[WHAT THE EXERCISE ASKS]:
Please print the data that follows, keeping every line exact.

** Opening RECORD SET block **

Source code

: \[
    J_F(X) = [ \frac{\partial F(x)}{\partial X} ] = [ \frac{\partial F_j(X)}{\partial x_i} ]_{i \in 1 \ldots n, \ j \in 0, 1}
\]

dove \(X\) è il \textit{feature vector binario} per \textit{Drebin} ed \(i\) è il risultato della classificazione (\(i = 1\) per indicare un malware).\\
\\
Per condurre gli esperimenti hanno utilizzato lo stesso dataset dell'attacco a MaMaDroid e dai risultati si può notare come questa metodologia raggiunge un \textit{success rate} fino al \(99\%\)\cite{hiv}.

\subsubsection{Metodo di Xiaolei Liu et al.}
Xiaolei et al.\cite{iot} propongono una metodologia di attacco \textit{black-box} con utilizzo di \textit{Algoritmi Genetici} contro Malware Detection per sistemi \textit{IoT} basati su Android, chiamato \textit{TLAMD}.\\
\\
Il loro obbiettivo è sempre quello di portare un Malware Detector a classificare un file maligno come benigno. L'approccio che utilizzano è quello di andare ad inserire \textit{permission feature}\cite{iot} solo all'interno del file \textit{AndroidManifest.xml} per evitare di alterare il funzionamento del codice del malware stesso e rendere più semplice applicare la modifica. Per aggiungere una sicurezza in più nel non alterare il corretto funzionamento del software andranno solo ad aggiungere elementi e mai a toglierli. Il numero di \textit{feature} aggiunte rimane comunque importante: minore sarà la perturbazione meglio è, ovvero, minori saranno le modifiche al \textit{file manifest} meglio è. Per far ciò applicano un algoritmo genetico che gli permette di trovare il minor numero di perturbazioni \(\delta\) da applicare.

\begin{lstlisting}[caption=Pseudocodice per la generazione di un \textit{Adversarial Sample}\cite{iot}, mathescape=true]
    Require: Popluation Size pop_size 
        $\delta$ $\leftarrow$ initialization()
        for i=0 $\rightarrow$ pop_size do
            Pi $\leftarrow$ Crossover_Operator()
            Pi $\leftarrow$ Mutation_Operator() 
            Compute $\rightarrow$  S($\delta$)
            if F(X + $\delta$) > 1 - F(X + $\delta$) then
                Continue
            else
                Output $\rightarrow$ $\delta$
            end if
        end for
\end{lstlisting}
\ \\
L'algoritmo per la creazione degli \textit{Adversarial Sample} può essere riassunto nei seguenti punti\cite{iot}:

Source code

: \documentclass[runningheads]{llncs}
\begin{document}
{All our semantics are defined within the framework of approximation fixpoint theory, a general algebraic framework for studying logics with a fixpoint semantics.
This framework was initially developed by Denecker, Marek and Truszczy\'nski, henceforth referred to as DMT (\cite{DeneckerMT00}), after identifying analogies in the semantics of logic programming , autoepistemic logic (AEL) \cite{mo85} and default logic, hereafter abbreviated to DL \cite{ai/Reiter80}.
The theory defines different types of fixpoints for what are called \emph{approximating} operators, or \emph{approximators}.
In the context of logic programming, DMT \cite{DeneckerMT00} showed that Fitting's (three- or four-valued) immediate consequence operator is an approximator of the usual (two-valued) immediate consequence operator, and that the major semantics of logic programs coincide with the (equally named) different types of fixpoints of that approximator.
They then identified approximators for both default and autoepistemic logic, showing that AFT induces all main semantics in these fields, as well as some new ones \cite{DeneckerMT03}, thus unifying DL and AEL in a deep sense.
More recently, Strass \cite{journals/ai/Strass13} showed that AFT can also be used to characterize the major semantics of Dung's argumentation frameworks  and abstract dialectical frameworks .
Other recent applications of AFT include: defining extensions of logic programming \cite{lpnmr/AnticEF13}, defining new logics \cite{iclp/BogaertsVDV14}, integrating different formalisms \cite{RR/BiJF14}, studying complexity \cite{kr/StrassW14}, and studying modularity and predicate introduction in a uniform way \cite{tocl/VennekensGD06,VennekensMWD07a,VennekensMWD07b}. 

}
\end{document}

** Closing RECORD SET block **

[SOLUTION]:
Source code

: \[
    J_F(X) = [ \frac{\partial F(x)}{\partial X} ] = [ \frac{\partial F_j(X)}{\partial x_i} ]_{i \in 1 \ldots n, \ j \in 0, 1}
\]

dove \(X\) è il \textit{feature vector binario} per \textit{Drebin} ed \(i\) è il risultato della classificazione (\(i = 1\) per indicare un malware).\\
\\
Per condurre gli esperimenti hanno utilizzato lo stesso dataset dell'attacco a MaMaDroid e dai risultati si può notare come questa metodologia raggiunge un \textit{success rate} fino al \(99\%\)\cite{hiv}.

\subsubsection{Metodo di Xiaolei Liu et al.}
Xiaolei et al.\cite{iot} propongono una metodologia di attacco \textit{black-box} con utilizzo di \textit{Algoritmi Genetici} contro Malware Detection per sistemi \textit{IoT} basati su Android, chiamato \textit{TLAMD}.\\
\\
Il loro obbiettivo è sempre quello di portare un Malware Detector a classificare un file maligno come benigno. L'approccio che utilizzano è quello di andare ad inserire \textit{permission feature}\cite{iot} solo all'interno del file \textit{AndroidManifest.xml} per evitare di alterare il funzionamento del codice del malware stesso e rendere più semplice applicare la modifica. Per aggiungere una sicurezza in più nel non alterare il corretto funzionamento del software andranno solo ad aggiungere elementi e mai a toglierli. Il numero di \textit{feature} aggiunte rimane comunque importante: minore sarà la perturbazione meglio è, ovvero, minori saranno le modifiche al \textit{file manifest} meglio è. Per far ciò applicano un algoritmo genetico che gli permette di trovare il minor numero di perturbazioni \(\delta\) da applicare.

\begin{lstlisting}[caption=Pseudocodice per la generazione di un \textit{Adversarial Sample}\cite{iot}, mathescape=true]
    Require: Popluation Size pop_size 
        $\delta$ $\leftarrow$ initialization()
        for i=0 $\rightarrow$ pop_size do
            Pi $\leftarrow$ Crossover_Operator()
            Pi $\leftarrow$ Mutation_Operator() 
            Compute $\rightarrow$  S($\delta$)
            if F(X + $\delta$) > 1 - F(X + $\delta$) then
                Continue
            else
                Output $\rightarrow$ $\delta$
            end if
        end for
\end{lstlisting}
\ \\
L'algoritmo per la creazione degli \textit{Adversarial Sample} può essere riassunto nei seguenti punti\cite{iot}:

Source code

: \documentclass[runningheads]{llncs}
\begin{document}
{All our semantics are defined within the framework of approximation fixpoint theory, a general algebraic framework for studying logics with a fixpoint semantics.
This framework was initially developed by Denecker, Marek and Truszczy\'nski, henceforth referred to as DMT (\cite{DeneckerMT00}), after identifying analogies in the semantics of logic programming , autoepistemic logic (AEL) \cite{mo85} and default logic, hereafter abbreviated to DL \cite{ai/Reiter80}.
The theory defines different types of fixpoints for what are called \emph{approximating} operators, or \emph{approximators}.
In the context of logic programming, DMT \cite{DeneckerMT00} showed that Fitting's (three- or four-valued) immediate consequence operator is an approximator of the usual (two-valued) immediate consequence operator, and that the major semantics of logic programs coincide with the (equally named) different types of fixpoints of that approximator.
They then identified approximators for both default and autoepistemic logic, showing that AFT induces all main semantics in these fields, as well as some new ones \cite{DeneckerMT03}, thus unifying DL and AEL in a deep sense.
More recently, Strass \cite{journals/ai/Strass13} showed that AFT can also be used to characterize the major semantics of Dung's argumentation frameworks  and abstract dialectical frameworks .
Other recent applications of AFT include: defining extensions of logic programming \cite{lpnmr/AnticEF13}, defining new logics \cite{iclp/BogaertsVDV14}, integrating different formalisms \cite{RR/BiJF14}, studying complexity \cite{kr/StrassW14}, and studying modularity and predicate introduction in a uniform way \cite{tocl/VennekensGD06,VennekensMWD07a,VennekensMWD07b}. 

}
\end{document}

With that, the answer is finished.